L’enquête met en lumière, entre autres, les activités commerciales de la raffinerie tessinoise Valcambi, qui appartient au groupe Rajesh Exports Limited. En Suisse, Valcambi est le principal importateur d’or en provenance des Émirats arabes unis (EAU). De multiples témoignages, l’accès à de nombreux documents et un important travail de recherche mené à Dubaï ont permis à SWISSAID d’établir dans le rapport que Valcambi achète de l’or à Kaloti. Entre 2018 et 2019, 83 tonnes d’or (pour une valeur de plus de 3 milliards de francs suisses) ont été acquises auprès de Kaloti et d’une société commerciale (T1FS) dont le groupe est proche. Les activités de Kaloti ― groupe issu des EAU qui opère sur le plan international ― sont hautement controversées au sein de la branche. La multinationale a notamment été impliquée dans des scandales liés à des livraisons d’or illégales et à du blanchiment d’argent, ce qui lui a valu d’être exclue du standard « de bonnes pratiques » à Dubaï. L’enquête montre par ailleurs que, même après ce battage médiatique, Kaloti a continué d’acheter de l’or problématique, notamment de l’or de conflit présumé en provenance du Soudan.

L’enquête de SWISSAID a provoqué beaucoup de réactions au sein de la branche.

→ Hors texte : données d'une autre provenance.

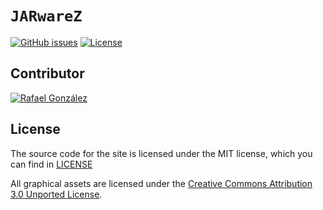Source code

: # `JARwareZ`
<!--
![Python 3.8](https://img.shields.io/badge/python-3.8-blue)
[![GitHub tag (latest SemVer)](https://img.shields.io/github/tag/eigenein/bestmobabot.svg)](https://github.com/eigenein/bestmobabot/releases)
[![Build Status](https://github.com/eigenein/bestmobabot/actions/workflows/check.yml/badge.svg)](https://github.com/eigenein/bestmobabot/actions/workflows/check.yml) -->
[![GitHub issues](https://img.shields.io/github/issues/JARwareZ/JARwareZ.github.io.svg?color=green)](https://github.com/JARwareZ/JARwareZ.github.io/issues)
[![License](https://img.shields.io/github/license/jarwarez/RedMonkey)](LICENSE)

## Contributor

[![Rafael González](https://img.shields.io/badge/-@loboguardian-gray?style=for-the-badge&logoColor=white&labelColor=101010&logo=github)](https://github.com/loboguardian)

## License

The source code for the site is licensed under the MIT license, which you can find in
[LICENSE](LICENSE)

All graphical assets are licensed under the
[Creative Commons Attribution 3.0 Unported License](https://creativecommons.org/licenses/by/3.0/).
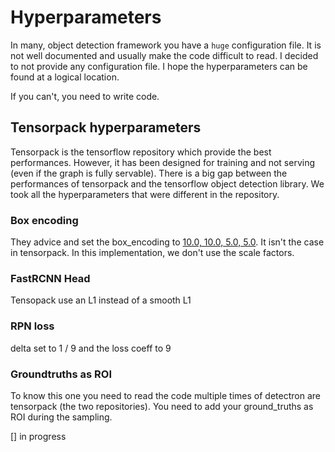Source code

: # Hyperparameters

In many, object detection framework you have a `huge` configuration file. It is not well documented and usually make the code difficult to read.
I decided to not provide any configuration file. I hope the hyperparameters can be found at a logical location. 

If you can't, you need to write code.

## Tensorpack hyperparameters

Tensorpack is the tensorflow repository which provide the best performances. However, it has been designed
for training and not serving (even if the graph is fully servable). There is a big gap between the performances
of tensorpack and the tensorflow object detection library. We took all the hyperparameters that were
different in the repository.

### Box encoding

They advice and set the box_encoding to [10.0, 10.0, 5.0, 5.0](https://github.com/osrf/tensorflow_object_detector/blob/master/src/object_detection/builders/box_coder_builder.py#L40). It isn't the case in tensorpack.
In this implementation, we don't use the scale factors.

### FastRCNN Head

Tensopack use an L1 instead of a smooth L1


### RPN loss 

delta set to 1 / 9 and the loss coeff to 9 

### Groundtruths as ROI

To know this one you need to read the code multiple times of detectron are tensorpack (the two repositories). You need to add your ground_truths as ROI during the sampling.

[] in progress

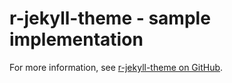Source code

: # r-jekyll-theme - sample implementation
For more information, see [r-jekyll-theme on GitHub](https://github.com/rafalkaron/r-jekyll-theme).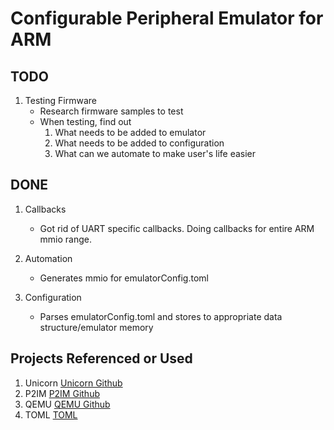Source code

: Configurable Peripheral Emulator for ARM
========================================

TODO
----

1) Testing Firmware
   - Research firmware samples to test
   - When testing, find out
      1) What needs to be added to emulator
      2) What needs to be added to configuration
      3) What can we automate to make user's life easier
      
DONE
----

1) Callbacks
   - Got rid of UART specific callbacks. Doing callbacks for entire ARM mmio range.
   
2) Automation
   - Generates mmio for emulatorConfig.toml
   
3) Configuration
   - Parses emulatorConfig.toml and stores to appropriate data structure/emulator memory   
         

Projects Referenced or Used
---------------------------
1) Unicorn [Unicorn Github](https://github.com/unicorn-engine/unicorn)
2) P2IM [P2IM Github](https://github.com/RiS3-Lab/p2im)
3) QEMU [QEMU Github](https://github.com/qemu/qemu)
4) TOML [TOML](https://toml.io/en/)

Ainsi, le président de l’Association suisse des fabricants et commerçants de métaux précieux (ASFCMP) a critiqué Valcambi pour ses pratiques commerciales. Il a notamment déclaré à la presse : « Le rapport de SWISSAID met en évidence des points faibles qu’il s’agit de corriger, et nous ne le remettons pas en question. » (Le Temps, 4 août 2020)

Antoine de Montmollin ― CEO de Metalor, autre grosse raffinerie d’or suisse ― a déclaré au 24heures (23 septembre 2020) : « Pour nous, [Kaloti] c’est ce qu’on appelle un red flag, une alerte rouge. Vu leur réputation, jamais nous ne pourrions travailler avec eux. » Les raffineries suisses et l’ASFCMP ont demandé à Valcambi de s’engager publiquement à cesser tout rapport avec Kaloti ― et également avec les entreprises derrière lesquelles la multinationale dissimule son activité commerciale (24heures, 21 septembre 2020). Ainsi mise sous pression, Valcambi a déclaré à la presse qu’elle n’était plus en relation avec Kaloti, sans toutefois donner le détail de ses rapports commerciaux avec T1FS. Un reportage de l'émission Mise au Point de la RTS et un article de la NZZ am Sonntag parus en septembre 2023 jettent toutefois le doute sur les déclarations de Valcambi.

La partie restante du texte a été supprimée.